How would you feel if someone threatend to make your summer hell just because you didn't know what to say. I hate it when parents assume that you think you're better than everyone just because you're quiet sometimes.
Angry, probably won't be posting if my parents keep on assuming.
-----Edit, this last part is being added a bit later than the first part.
Not talking is a defensive mechanism of mine. I'd rather not say anything if what I'm going to say is bitter, sarcastic, or boring. Mainly the boring part. I don't like boring my family. It's hard for me to talk to my family, which is absurd because I've known them all my life.
I hate to admit to this, but it is so much easier to talk to a complete stranger at a theme park while in a line waiting for a ride. However, according to my parents who are upset that I can't talk to my family, it hurts their feelings that I can't say more than a sentance to them.

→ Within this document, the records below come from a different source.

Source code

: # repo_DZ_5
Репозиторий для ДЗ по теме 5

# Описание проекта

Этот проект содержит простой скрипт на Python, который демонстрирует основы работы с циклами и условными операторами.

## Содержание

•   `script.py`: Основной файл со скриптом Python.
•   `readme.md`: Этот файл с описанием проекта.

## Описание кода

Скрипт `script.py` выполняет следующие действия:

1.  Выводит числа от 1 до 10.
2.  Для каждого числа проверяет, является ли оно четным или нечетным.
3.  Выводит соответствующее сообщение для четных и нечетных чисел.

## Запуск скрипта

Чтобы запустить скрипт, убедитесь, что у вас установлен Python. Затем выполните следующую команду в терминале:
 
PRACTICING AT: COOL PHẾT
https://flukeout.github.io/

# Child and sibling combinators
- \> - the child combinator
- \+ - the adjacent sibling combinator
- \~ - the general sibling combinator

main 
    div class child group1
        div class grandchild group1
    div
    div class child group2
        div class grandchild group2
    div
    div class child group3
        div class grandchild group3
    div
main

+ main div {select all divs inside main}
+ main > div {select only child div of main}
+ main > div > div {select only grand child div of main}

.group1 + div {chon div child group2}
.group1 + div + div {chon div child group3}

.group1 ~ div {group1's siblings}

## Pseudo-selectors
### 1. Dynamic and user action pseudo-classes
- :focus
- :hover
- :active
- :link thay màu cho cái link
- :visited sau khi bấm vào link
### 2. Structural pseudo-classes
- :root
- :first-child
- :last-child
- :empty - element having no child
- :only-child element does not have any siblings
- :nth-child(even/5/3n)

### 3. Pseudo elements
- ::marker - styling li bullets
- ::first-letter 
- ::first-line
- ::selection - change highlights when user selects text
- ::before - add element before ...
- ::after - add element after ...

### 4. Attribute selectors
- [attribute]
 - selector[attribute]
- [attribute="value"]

I think I've gone over this subject before, but let me just reiterate. My parents think punishment to me is sending me to my mom's house for a while. Really? Do they think I hate my mom that much? Also, I have a feeling that they're going to pull a lot of things away from me this summer, including trips.
And I'm expecting a lot of chores and odd jobs. My last conversation with my stepmom she said something about "working your ass off if you don't straighten up".
However, I'll still stand with my belief that arguing with them is pointless. Parents will be parents, which means whether or not if they're right they are still going to induce punishment and hell. Then, while I'm being punished they'll wonder why I'm not smiley and happy and think that I have a bad attitude and punish me some more.
It's a circle---- of nonproductivity, unless you count making me wish I was 18 productive.
Who knows, they might. The worst part is, my grandma who is only being a grandma, tells my parents that I'm not a blabber mouth, and they interpret that into, "Our daughter is a snob and is angry at us for sending her away for the weekend, so she's going to hurt everyone's feelings by not talking to them."
No exageration on that part. My stepmom basically said that while I was talking to her this morning.